Note: The SEL-321’s technical design information is confidential to SEL, so I will only give a high-level overview of what I worked on.

Project Takeaways

This project allowed me to gain technical experience in the following areas:

My Role

The primary obsolete components that were replaced on this project were the ADC, SRAM, EEPROM, and DUART. The old firmware could not be changed due to issues with customer firmware locks, so a CPLD was added to mesh the old firmware interface to the new digital parts.

Block diagram of interface between old MCU and new ADC, which uses a CPLD to convert command/status signals and serial data rate

The new ADC had a different analog input range than the old one, so I designed an offset-gain circuit to condition the analog signal from the existing input circuit into the correct range. It also had different command signals and data rate. A CPLD was used to convert the old firmware signals and timing to interface with the new ADC. The existing interface between the MCU and the old ADC was poorly documented, so I analyzed the assembly code to determine timing for the command and data signals, and confirmed the timing using oscilloscope measurements.

I then created an interface specification between the old firmware and the new ADC, detailing the timing requirements for every signal on the interface. This specification drove the RTL design in the CPLD.

Portion of CPLD timing specification diagram showing relation between signals

The new ADC and CPLD operated at 3.3V logic levels, while the old MCU operated at 5V. Thus, all the signals had to be level-shifted between 3.3V and 5V. I performed a timing analysis to verify setup and hold times would still be met with the delay added by the CPLD and the level-shifting buffers.

The new SRAM and EEPROM components also operated at 3.3V and had different address and data widths than the existing parts. The CPLD was used to decode the existing memory chip enable signals so they would select the appropriate chip and address banks on the new parts.

Many of the new parts were 3.3V parts, because 5V parts are becoming old and uncommon. I designed and implemented the 3.3V point-of-load power supply that powered the 3.3V parts. I performed a power analysis, estimating the total power that would be used by the new 3.3V parts (ADC, SRAM, EEPROM, etc.). I used this analysis to drive component selection and maximum throughput for my design.

SEL-321 mainboard before (left) and after (right) the revitalization project. The obsolete through-hole components were replaced with modern SMT parts, improving quality and ease of manufacturing

I wrote and performed functional tests for the ADC, CPLD, and 3.3V LDO to verify they operated as required. I also performed system level tests to ensure that the new hardware was compatible with all variants of firmware. I oversaw a full suite of regulatory testing on the product to verify conformance to IEC and IEEE test standards.
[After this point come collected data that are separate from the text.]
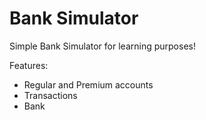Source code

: # Bank Simulator

Simple Bank Simulator for learning purposes!

Features:
- Regular and Premium accounts
- Transactions
- Bank
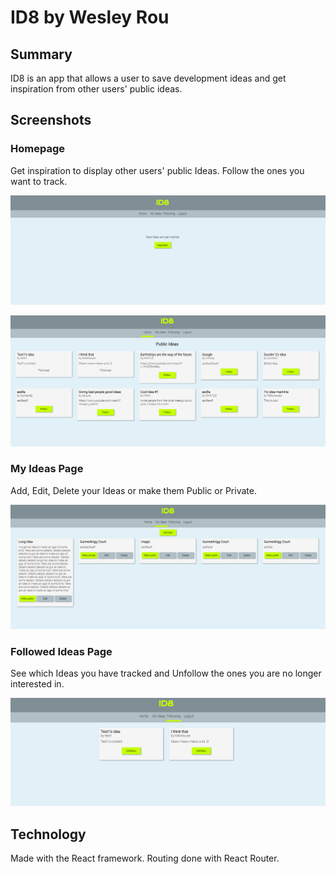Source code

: 
# ID8 by Wesley Rou

## Summary

ID8 is an app that allows a user to save development ideas and get inspiration from other users' public ideas.

## Screenshots

### Homepage

Get inspiration to display other users' public Ideas. Follow the ones you want to track.

![Home Page](./screenshots/homepage.PNG "Home Page")

![Public Ideas](./screenshots/publicideas.PNG "Public Ideas")

### My Ideas Page

Add, Edit, Delete your Ideas or make them Public or Private.

![My Ideas](./screenshots/myideaspage.PNG "My Ideas")

### Followed Ideas Page

See which Ideas you have tracked and Unfollow the ones you are no longer interested in.

![Followed Ideas](./screenshots/followedideaspage.PNG "Followed Ideas")

## Technology

Made with the React framework. Routing done with React Router.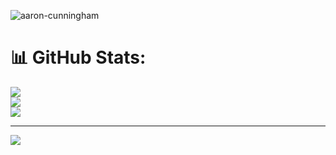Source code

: <p align="left"> <img src="https://komarev.com/ghpvc/?username=aaron-cunningham&label=Profile%20views&color=0e75b6&style=flat" alt="aaron-cunningham" /> </p>

# 📊 GitHub Stats:
![](https://github-readme-stats.vercel.app/api?username=aaron-cunningham&theme=prussian&hide_border=false&include_all_commits=true&count_private=true)<br/>
![](https://nirzak-streak-stats.vercel.app/?user=aaron-cunningham&theme=prussian&hide_border=false)<br/>
![](https://github-readme-stats.vercel.app/api/top-langs/?username=aaron-cunningham&theme=prussian&hide_border=false&include_all_commits=true&count_private=true&layout=compact)

---
[![](https://visitcount.itsvg.in/api?id=aaron-cunningham&icon=1&color=1)](https://visitcount.itsvg.in)

<!-- Proudly created with GPRM ( https://gprm.itsvg.in ) -->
SEL-312 undergoing Vibration testing to IEC 60255-1, -2, -3 test standards

I supported our in-house manufacturing group by helping to troubleshooting inconsistent solder issues that were causing intermittent connections to the fine-pitched leads of the ADC. I provided manufacturing test requirements for the new circuits in the product. I also created a training document for manufacturing technicians that they could use as a reference when troubleshooting manufacturing defects.